● Your instructions: What lines of the data below hold the string "xmllint"? Copy each one.

______

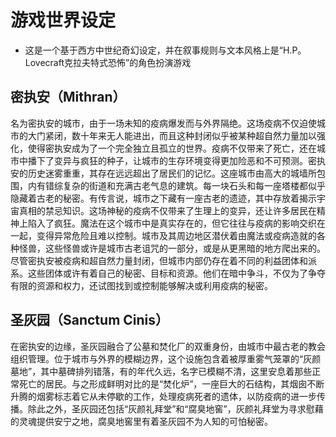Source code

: # 游戏世界设定
- 这是一个基于西方中世纪奇幻设定，并在叙事规则与文本风格上是“H.P。 Lovecraft克拉夫特式恐怖”的角色扮演游戏

## 密执安（Mithran）
名为密执安的城市，由于一场未知的疫病爆发而与外界隔绝。这场疫病不仅迫使城市的大门紧闭，数十年来无人能进出，而且这种封闭似乎被某种超自然力量加以强化，使得密执安成为了一个完全独立且孤立的世界。疫病不仅带来了死亡，还在城市中播下了变异与疯狂的种子，让城市的生存环境变得更加险恶和不可预测。密执安的历史迷雾重重，其存在远远超出了居民们的记忆。这座城市由高大的城墙所包围，内有错综复杂的街道和充满古老气息的建筑。每一块石头和每一座塔楼都似乎隐藏着古老的秘密。有传言说，城市之下藏有一座古老的遗迹，其中存放着揭示宇宙真相的禁忌知识。这场神秘的疫病不仅带来了生理上的变异，还让许多居民在精神上陷入了疯狂。魔法在这个城市中是真实存在的，但它往往与疫病的影响交织在一起，变得异常危险且难以控制。城市及其周边地区潜伏着由魔法或疫病造就的各种怪兽，这些怪兽或许是城市古老诅咒的一部分，或是从更黑暗的地方爬出来的。尽管密执安被疫病和超自然力量封闭，但城市内部仍存在着不同的利益团体和派系。这些团体或许有着自己的秘密、目标和资源。他们在暗中争斗，不仅为了争夺有限的资源和权力，还试图找到或控制能够解决或利用疫病的秘密。

## 圣灰园（Sanctum Cinis）
在密执安的边缘，圣灰园融合了公墓和焚化厂的双重身份，由城市中最古老的教会组织管理。位于城市与外界的模糊边界，这个设施包含着被厚重雾气笼罩的“灰颜墓地”，其中墓碑排列错落，有的年代久远，名字已模糊不清，这里安息着那些正常死亡的居民。与之形成鲜明对比的是“焚化炉”，一座巨大的石结构，其烟囱不断升腾的烟雾标志着它从未停歇的工作，处理疫病死者的遗体，以防疫病的进一步传播。除此之外，圣灰园还包括“灰颜礼拜堂”和“腐臭地窖”，灰颜礼拜堂为寻求慰藉的灵魂提供安宁之地，腐臭地窖里有着圣灰园不为人知的可怕秘密。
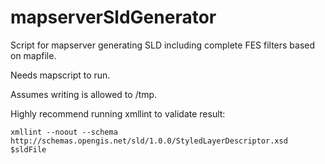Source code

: mapserverSldGenerator
=====================

Script for mapserver generating SLD including complete FES filters based on mapfile.

Needs mapscript to run.

Assumes writing is allowed to /tmp.

Highly recommend running xmllint to validate result:

	xmllint --noout --schema http://schemas.opengis.net/sld/1.0.0/StyledLayerDescriptor.xsd $sldFile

______

● Reply to the exercise:
Highly recommend running xmllint to validate result:
	xmllint --noout --schema http://schemas.opengis.net/sld/1.0.0/StyledLayerDescriptor.xsd $sldFile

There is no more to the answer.